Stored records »

····················

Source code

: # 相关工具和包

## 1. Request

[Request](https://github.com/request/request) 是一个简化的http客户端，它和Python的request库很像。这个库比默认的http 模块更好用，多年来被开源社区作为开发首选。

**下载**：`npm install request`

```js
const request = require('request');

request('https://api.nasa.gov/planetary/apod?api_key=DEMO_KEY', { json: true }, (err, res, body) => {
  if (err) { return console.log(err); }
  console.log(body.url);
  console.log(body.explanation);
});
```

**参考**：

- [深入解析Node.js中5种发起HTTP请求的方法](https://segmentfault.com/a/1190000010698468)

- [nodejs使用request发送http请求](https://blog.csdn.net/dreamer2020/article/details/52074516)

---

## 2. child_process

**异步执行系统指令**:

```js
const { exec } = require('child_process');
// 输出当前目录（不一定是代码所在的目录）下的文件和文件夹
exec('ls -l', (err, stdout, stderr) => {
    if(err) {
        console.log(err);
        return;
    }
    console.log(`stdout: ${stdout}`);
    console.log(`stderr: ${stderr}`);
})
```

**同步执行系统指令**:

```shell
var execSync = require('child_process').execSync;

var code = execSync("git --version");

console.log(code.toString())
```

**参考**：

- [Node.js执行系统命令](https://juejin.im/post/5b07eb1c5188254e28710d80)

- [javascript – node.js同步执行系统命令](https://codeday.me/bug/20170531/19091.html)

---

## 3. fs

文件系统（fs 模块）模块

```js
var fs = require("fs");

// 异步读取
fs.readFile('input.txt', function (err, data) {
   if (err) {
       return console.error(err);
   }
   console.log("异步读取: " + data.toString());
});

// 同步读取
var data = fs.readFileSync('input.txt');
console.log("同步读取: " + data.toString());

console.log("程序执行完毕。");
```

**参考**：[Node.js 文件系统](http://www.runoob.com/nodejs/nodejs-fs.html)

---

····················

Exercise instructions » Each line above must be reproduced exactly.

Task result »
Source code

: # 相关工具和包

## 1. Request

[Request](https://github.com/request/request) 是一个简化的http客户端，它和Python的request库很像。这个库比默认的http 模块更好用，多年来被开源社区作为开发首选。

**下载**：`npm install request`

```js
const request = require('request');

request('https://api.nasa.gov/planetary/apod?api_key=DEMO_KEY', { json: true }, (err, res, body) => {
  if (err) { return console.log(err); }
  console.log(body.url);
  console.log(body.explanation);
});
```

**参考**：

- [深入解析Node.js中5种发起HTTP请求的方法](https://segmentfault.com/a/1190000010698468)

- [nodejs使用request发送http请求](https://blog.csdn.net/dreamer2020/article/details/52074516)

---

## 2. child_process

**异步执行系统指令**:

```js
const { exec } = require('child_process');
// 输出当前目录（不一定是代码所在的目录）下的文件和文件夹
exec('ls -l', (err, stdout, stderr) => {
    if(err) {
        console.log(err);
        return;
    }
    console.log(`stdout: ${stdout}`);
    console.log(`stderr: ${stderr}`);
})
```

**同步执行系统指令**:

```shell
var execSync = require('child_process').execSync;

var code = execSync("git --version");

console.log(code.toString())
```

**参考**：

- [Node.js执行系统命令](https://juejin.im/post/5b07eb1c5188254e28710d80)

- [javascript – node.js同步执行系统命令](https://codeday.me/bug/20170531/19091.html)

---

## 3. fs

文件系统（fs 模块）模块

```js
var fs = require("fs");

// 异步读取
fs.readFile('input.txt', function (err, data) {
   if (err) {
       return console.error(err);
   }
   console.log("异步读取: " + data.toString());
});

// 同步读取
var data = fs.readFileSync('input.txt');
console.log("同步读取: " + data.toString());

console.log("程序执行完毕。");
```

**参考**：[Node.js 文件系统](http://www.runoob.com/nodejs/nodejs-fs.html)

---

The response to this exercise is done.